Friday, March 25, 2011

How Gay Marriage Will Save Straight Marriage!

Straight marriage, the marriage between a man and a woman, is in serious trouble. Traditionally, the married relationship between males and females found its support and stability in social roles, customs and laws which made relatively secondary the type of direct personal relationship between the parties involved. But all these social supports are rapidly fading away. Clearly, genuine personal love between husband and wife as equals will be necessary to sustain the heterosexual family. In many American communities more than half of all straight marriages end in divorce. Once the children are born, sex frequently drops out of the married relationship. The inequality of the partners frequently leads to anger. And anger is the greatest anti-aphrodisiac going. The traditional model for straight marriage is the patriarchal model based on male superiority and female inferiority. Since women's liberation, there has been a seismic shift in the understanding of the relation of the sexes. Human love in its fullness can exist only between couples who see themselves total and equal to each other. Healthy human love should be love out of fullness and not out of need.

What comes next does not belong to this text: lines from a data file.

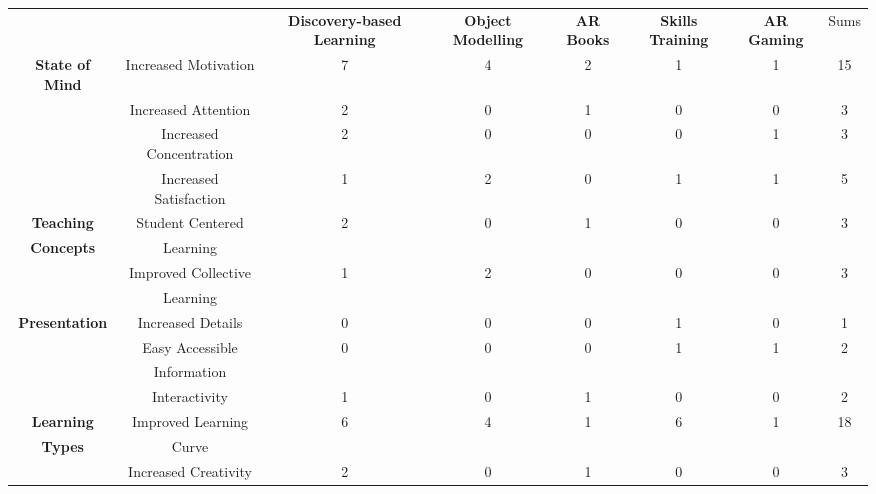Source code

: \begin{landscape}
\begin{table}[!htb]
    \center
    \begin{adjustwidth}{-1.25cm}{}
    \vspace{-2.25cm}
    \begin{tabular}{c | c | c | c | c | c | c | c}
        \textbf{} & \textbf{} & \textbf{Discovery-based Learning} & \textbf{Object Modelling} & \textbf{AR Books} & \textbf{Skills Training} & \textbf{AR Gaming} & Sums \\
        \cline{1-8}
        \textbf{State of Mind} & Increased Motivation & 7 & 4 & 2 & 1 & 1 & 15 \\
        \cline{2-8}
        & Increased Attention & 2 & 0 & 1 & 0 & 0 & 3 \\
        \cline{2-8}
        & Increased Concentration & 2 & 0 & 0 & 0 & 1 & 3 \\
        \cline{2-8}
        & Increased Satisfaction & 1 & 2 & 0 & 1 & 1 & 5 \\
        \cline{1-8}
        \textbf{Teaching} & Student Centered & 2 & 0 & 1 & 0 & 0 & 3 \\ \textbf{Concepts} & Learning & & & & & \\
        \cline{2-8}
        & Improved Collective & 1 & 2 & 0 & 0 & 0 & 3 \\ & Learning & & & & & \\
        \cline{1-8}
        \textbf{Presentation} & Increased Details & 0 & 0 & 0 & 1 & 0 & 1 \\
        \cline{2-8}
        & Easy Accessible & 0 & 0 & 0 & 1 & 1 & 2 \\ & Information & & & & & \\
        \cline{2-8}
        & Interactivity & 1 & 0 & 1 & 0 & 0 & 2 \\
        \cline{1-8}
        \textbf{Learning} & Improved Learning & 6 & 4 & 1 & 6 & 1 & 18 \\ \textbf{Types} & Curve & & & & & \\
        \cline{2-8}
        & Increased Creativity & 2 & 0 & 1 & 0 & 0 & 3 \\

\end{tabular}
\end{adjustwidth}
\end{table}
\end{landscape}
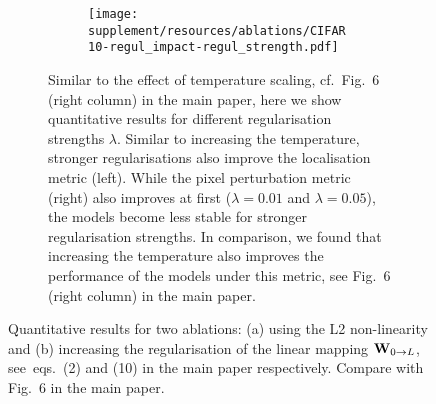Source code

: \begin{figure}
\begin{subfigure}[c]{\textwidth}
    \begin{subfigure}[c]{0.45\textwidth}
    \centering
    \texttt{[image: supplement/resources/ablations/CIFAR10-regul\_impact-regul\_strength.pdf]}
    \end{subfigure}
    \caption{Similar to the effect of temperature scaling, cf.~Fig.~6 (right column) in the main paper, here we show quantitative results for different regularisation strengths $\lambda$. Similar to increasing the temperature, stronger regularisations also improve the localisation metric (left). While the pixel perturbation metric (right) also improves at first ($\lambda = 0.01$ and $\lambda = 0.05$), the models become less stable for stronger regularisation strengths. In comparison, we found that increasing the temperature also improves the performance of the models under this metric, see Fig.~6 (right column) in the main paper.}
    \label{fig:regul_ablation}
    \vspace{.75em}
    \end{subfigure}
    \caption{Quantitative results for two ablations: (a) using the L2 non-linearity and (b) increasing the regularisation of the linear mapping $\mat W_{0\rightarrow L}$, see~eqs.~(2) and (10) in the main paper respectively. Compare with Fig.~6 in the main paper.}
\end{figure}
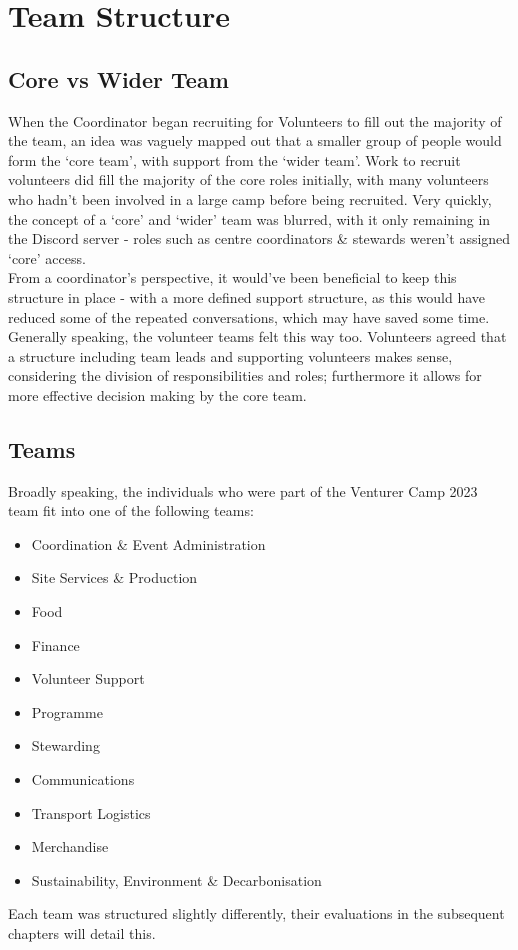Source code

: \chapter{Team Structure}

\section{Core vs Wider Team}
When the Coordinator began recruiting for Volunteers to fill out the majority of the team, an idea was vaguely mapped out that a smaller group of people would form the `core team', with support from the `wider team'. Work to recruit volunteers did fill the majority of the core roles initially, with many volunteers who hadn't been involved in a large camp before being recruited. Very quickly, the concept of a `core' and `wider' team was blurred, with it only remaining in the Discord server - roles such as centre coordinators \& stewards weren't assigned `core' access.\\

From a coordinator's perspective, it would've been beneficial to keep this structure in place - with a more defined support structure, as this would have reduced some of the repeated conversations, which may have saved some time. Generally speaking, the volunteer teams felt this way too. Volunteers agreed that a structure including team leads and supporting volunteers makes sense, considering the division of responsibilities and roles; furthermore it allows for more effective decision making by the core team. 

\section{Teams}
Broadly speaking, the individuals who were part of the Venturer Camp 2023 team fit into one of the following teams:
\begin{itemize}
    \item Coordination \& Event Administration
    \item Site Services \& Production
    \item Food
    \item Finance
    \item Volunteer Support
    \item Programme
    \item Stewarding
    \item Communications
    \item Transport Logistics
    \item Merchandise
    \item Sustainability, Environment \& Decarbonisation
\end{itemize}
Each team was structured slightly differently, their evaluations in the subsequent chapters will detail this. \\


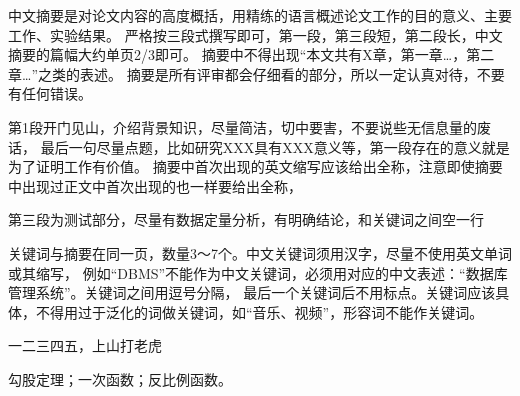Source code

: \abstractch

中文摘要是对论文内容的高度概括，用精练的语言概述论文工作的目的意义、主要工作、实验结果。
严格按三段式撰写即可，第一段，第三段短，第二段长，中文摘要的篇幅大约单页2/3即可。
摘要中不得出现“本文共有X章，第一章…，第二章…”之类的表述。 
摘要是所有评审都会仔细看的部分，所以一定认真对待，不要有任何错误。

第1段开门见山，介绍背景知识，尽量简洁，切中要害，不要说些无信息量的废话，
最后一句尽量点题，比如研究XXX具有XXX意义等，第一段存在的意义就是为了证明工作有价值。
摘要中首次出现的英文缩写应该给出全称，注意即使摘要中出现过正文中首次出现的也一样要给出全称，

第三段为测试部分，尽量有数据定量分析，有明确结论，和关键词之间空一行

关键词与摘要在同一页，数量3～7个。中文关键词须用汉字，尽量不使用英文单词或其缩写，
例如“DBMS”不能作为中文关键词，必须用对应的中文表述：“数据库管理系统”。关键词之间用逗号分隔，
最后一个关键词后不用标点。关键词应该具体，不得用过于泛化的词做关键词，如“音乐、视频”，形容词不能作关键词。

一二三四五，上山打老虎\cite{张立先2011数控机床高速微线段插补算法与自适应前瞻处理}

\vspace{5pt}

\keywordsch 勾股定理；一次函数；反比例函数。
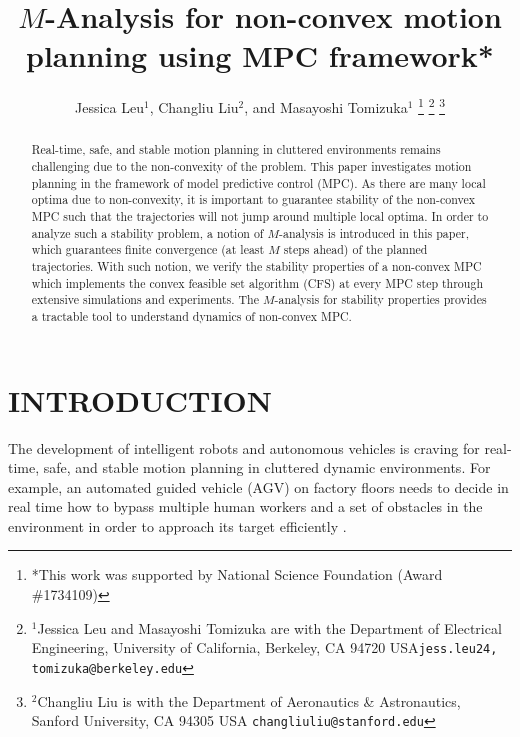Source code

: \documentclass[letterpaper, 10 pt, conference]{ieeeconf}  %
\title{\LARGE \bf
$M$-Analysis for non-convex motion planning using MPC framework*
}
\author{ Jessica Leu$^{1}$, Changliu Liu$^{2}$,  and Masayoshi Tomizuka$^{1}$%
\thanks{*This work was supported by National Science Foundation (Award \#1734109)}%
\thanks{$^{1}$Jessica Leu and Masayoshi Tomizuka are with the Department of Electrical Engineering, University of California,
Berkeley, CA 94720 USA{\tt\small jess.leu24, tomizuka@berkeley.edu}}%
\thanks{$^{2}$Changliu Liu is with the Department of Aeronautics \& Astronautics, Sanford University, CA 94305 USA
        {\tt\small changliuliu@stanford.edu}}%
}
\begin{document}
\maketitle
\thispagestyle{empty}
\pagestyle{empty}


\begin{abstract}

Real-time, safe, and stable motion planning in cluttered environments remains challenging due to the non-convexity of the problem. This paper investigates motion planning in the framework of model predictive control (MPC). As there are many local optima due to non-convexity, it is important to guarantee stability of the non-convex MPC such that the trajectories will not jump around multiple local optima. In order to analyze such a stability problem, a notion of $M$-analysis is introduced in this paper, which guarantees finite convergence (at least $M$ steps ahead) of the planned trajectories. With such notion, we verify the stability properties of a non-convex MPC which implements the convex feasible set algorithm (CFS) at every MPC step through extensive simulations and experiments. The $M$-analysis for stability properties provides a tractable tool to understand dynamics of non-convex MPC.
\end{abstract}


\section{INTRODUCTION}

The development of intelligent robots and autonomous vehicles is craving for real-time, safe, and stable motion planning in cluttered dynamic environments. For example, an automated guided vehicle (AGV) on factory floors \cite{wu2004modeling} needs to decide in real time how to bypass multiple human workers and a set of obstacles in the environment in order to approach its target efficiently \cite{wang2009autonomous,oleari2014industrial}. 
\end{document}
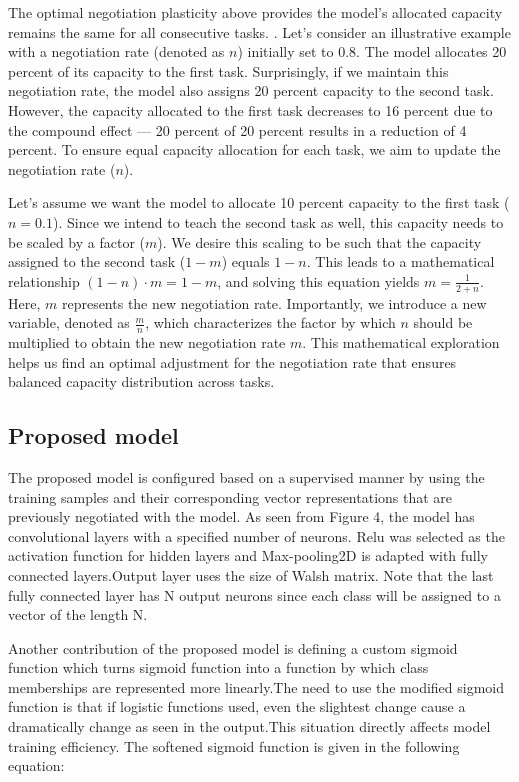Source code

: \documentclass{article}
\begin{document}
The optimal negotiation plasticity above provides the model's allocated capacity remains the same for all consecutive tasks. 
 \cite{hadsell2020embracing}. Let's consider an illustrative example with a negotiation rate (denoted as $n$) initially set to 0.8. The model allocates 20 percent of its capacity to the first task. Surprisingly, if we maintain this negotiation rate, the model also assigns 20 percent capacity to the second task. However, the capacity allocated to the first task decreases to 16 percent due to the compound effect — 20 percent of 20 percent results in a reduction of 4 percent. To ensure equal capacity allocation for each task, we aim to update the negotiation rate ($n$).

Let's assume we want the model to allocate 10 percent capacity to the first task ($n = 0.1$). Since we intend to teach the second task as well, this capacity needs to be scaled by a factor ($m$). We desire this scaling to be such that the capacity assigned to the second task ($1 - m$) equals $1 - n$. This leads to a mathematical relationship $(1 - n) \cdot m = 1 - m$, and solving this equation yields $m = \frac{1}{{2 + n}}$. Here, $m$ represents the new negotiation rate. Importantly, we introduce a new variable, denoted as $\frac{m}{n}$, which characterizes the factor by which $n$ should be multiplied to obtain the new negotiation rate $m$. This mathematical exploration helps us find an optimal adjustment for the negotiation rate that ensures balanced capacity distribution across tasks.


\subsection{Proposed model} 

The proposed model is configured based on a supervised manner by using the training samples and their corresponding vector representations that are previously negotiated with the model. As seen from Figure 4, the model has convolutional layers with a specified number of neurons. Relu was selected as the activation function for hidden layers and Max-pooling2D is adapted with fully connected layers.Output layer uses the  size of Walsh matrix.  Note that the last fully connected layer has N output neurons since each class will be assigned to a vector of the length N. 

Another contribution of the proposed model is defining a custom sigmoid function which turns sigmoid function into a function by which 
class memberships are represented more linearly.The need to use the modified sigmoid function is that if logistic functions used, even the slightest change cause a dramatically change as seen in the output.This situation directly affects model training efficiency. The softened sigmoid function is given in the following equation:
\end{document}
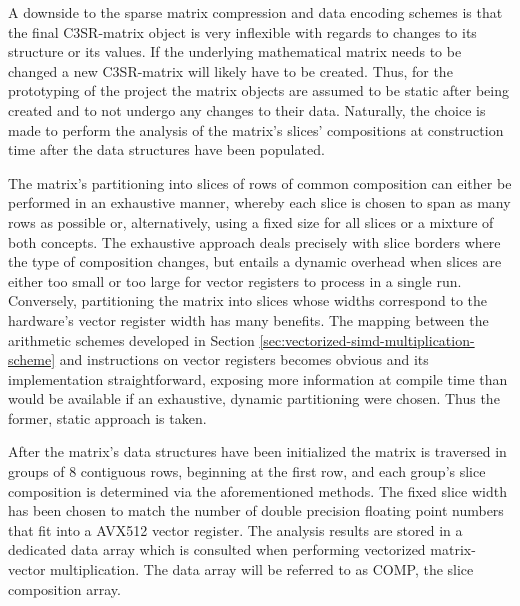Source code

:       A downside to the sparse matrix compression and data encoding schemes is that the final C3SR-matrix object is very
      inflexible with regards to changes to its structure or its values. If the underlying mathematical matrix needs to
      be changed a new C3SR-matrix will likely have to be created. Thus, for the prototyping of the project the matrix
      objects are assumed to be static after being created and to not undergo any changes to their data. Naturally, the
      choice is made to perform the analysis of the matrix's slices' compositions at construction time after the data
      structures have been populated. 

      The matrix's partitioning into slices of rows of common composition can either be performed in an exhaustive
      manner, whereby each slice is chosen to span as many rows as possible or, alternatively, using a fixed size for
      all slices or a mixture of both concepts. The exhaustive approach deals precisely with slice borders where the
      type of composition changes, but entails a dynamic overhead when slices are either too small or too large for
      vector registers to process in a single run. Conversely, partitioning the matrix into slices whose widths
      correspond to the hardware's vector register width has many benefits. The mapping between the arithmetic schemes
      developed in Section \ref{sec:vectorized-simd-multiplication-scheme} and instructions on vector registers becomes
      obvious and its implementation straightforward, exposing more information at compile time than would be available
      if an exhaustive, dynamic partitioning were chosen. Thus the former, static approach is taken.

      After the matrix's data structures have been initialized the matrix is traversed in groups of $8$ contiguous rows,
      beginning at the first row, and each group's slice composition is determined via the aforementioned methods. The
      fixed slice width has been chosen to match the number of double precision floating point numbers that fit into a
      AVX512 vector register. The analysis results are stored in a dedicated data array which is consulted when
      performing vectorized matrix-vector multiplication. The data array will be referred to as COMP, the slice
      composition array.

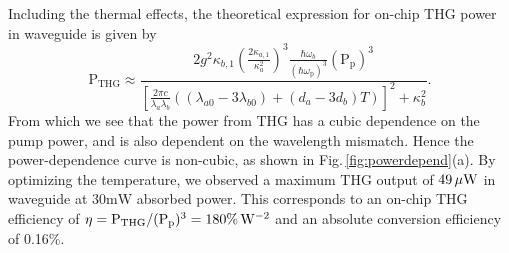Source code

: \documentclass[9pt,twocolumn,twoside]{optica}
\begin{document}
Including the thermal effects, the theoretical expression for on-chip THG power in waveguide is given by
%
\begin{equation}
\mathrm{P_{THG}}\approx\frac{2g^{2}\kappa_{b,1}\left(\frac{2\kappa_{a,1}}{\kappa_{a}^{2}}\right)^{3}\frac{\hbar\omega_{b}}{(\hbar\omega_{\mathrm{p}})^{3}}(\mathrm{P}_{\mathrm{p}})^{3}}{[\frac{2\pi c}{\lambda_{a}\lambda_{b}}((\lambda_{a0}-3\lambda_{b0})+(d_a-3d_b)T)]^{2}+\kappa_{b}^{2}}.
\label{eq:thgpower}
\end{equation}
From which we see that the power from THG has a cubic dependence on the pump power, and is also dependent on the wavelength mismatch. Hence the power-dependence curve is non-cubic, as shown in Fig.$\,$\ref{fig:powerdepend}(a). By optimizing the temperature, we observed a maximum THG output of $\mathrm{49\thinspace} \mu \mathrm{W}$ in waveguide at $30\mathrm{mW}$ absorbed power. This corresponds to an on-chip THG efficiency of $\eta=\mathrm{P_{THG}}/(\mathrm{P_{p}})^{3}=180\%\thinspace\mathrm{W^{-2}}$ and an absolute conversion efficiency of 0.16\%.
\end{document}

Another major problem with heterosexual marriage is that it is based on gender-identity images. But gender-identity images frequently play a dehumanizing and a depersonalizing role in our culture. If we assume that these heterosexual gender identity images constitute the total mature content of the human personality, serious consequences follow. They result in seeing the human individual, whether male or female, as essentially partial and incomplete. No human person is seen as complete in him or her-self, but as essentially dependent on the opposite sex for her or his completion. The male is required to suppress all the feminine in himself and seek the feminine outside himself in a woman. Women, in turn, must suppress all the masculine in themselves and seek the masculine outside themselves in the male.

Women today, who are more in touch with both their masculine and feminine dimension, and see themselves as whole persons, are increasingly unwilling to play the role of being the mediators of feminine emotional and compassionate needs of men. They want a man who is a total human person in himself. They are demanding, and rightly so, that men get deeply in touch with their own feminine dimension. Many men, in turn, who are becoming in touch with both the masculine and feminine dimensions of themselves, are refusing to continue to play the role of being the mediators of the masculine needs of women for assertiveness and autonomy.

It is this shift in consciousness that has caused the enormous amount of breakdown and divorce when heterosexuals try to follow the traditional patterns of male dominance and feminine submission. Both genders are being called on to develop the fullness of their own humanity, so that they can approach each other as complete, independent persons and not remain essentially dependent on the other gender for their completion.

The new model for a healthy married relationship will come from the emergence of a visible group that can live out fully both its masculine and feminine dimensions without the need to repress either. We need a group that will model the ideal goal of humanity's present evolution; people who can keep their masculine and feminine dimension in good equilibrium and bring forth a balanced synthesis of the two. That, I believe, is the providential role of the gay and lesbian groups that through divine providence have come into being over the past thirty-five years. Every dialectical movement toward a higher synthesis, if it is to succeed, must carry the seed of resolution within itself.

John Boswell, a Church historian, in his book, Same Sex Marriages, discovered that the Church did not celebrate marriage as a sacrament until 1215. Until then the Church viewed marriage as a civil contract. One bought a wife and the wife was the buyer's property. There cannot be a sacrament unless a relation of love is involved. It was not until the twelve hundreds and the Romantic Movement that marriage began to be seen as based on a love relation.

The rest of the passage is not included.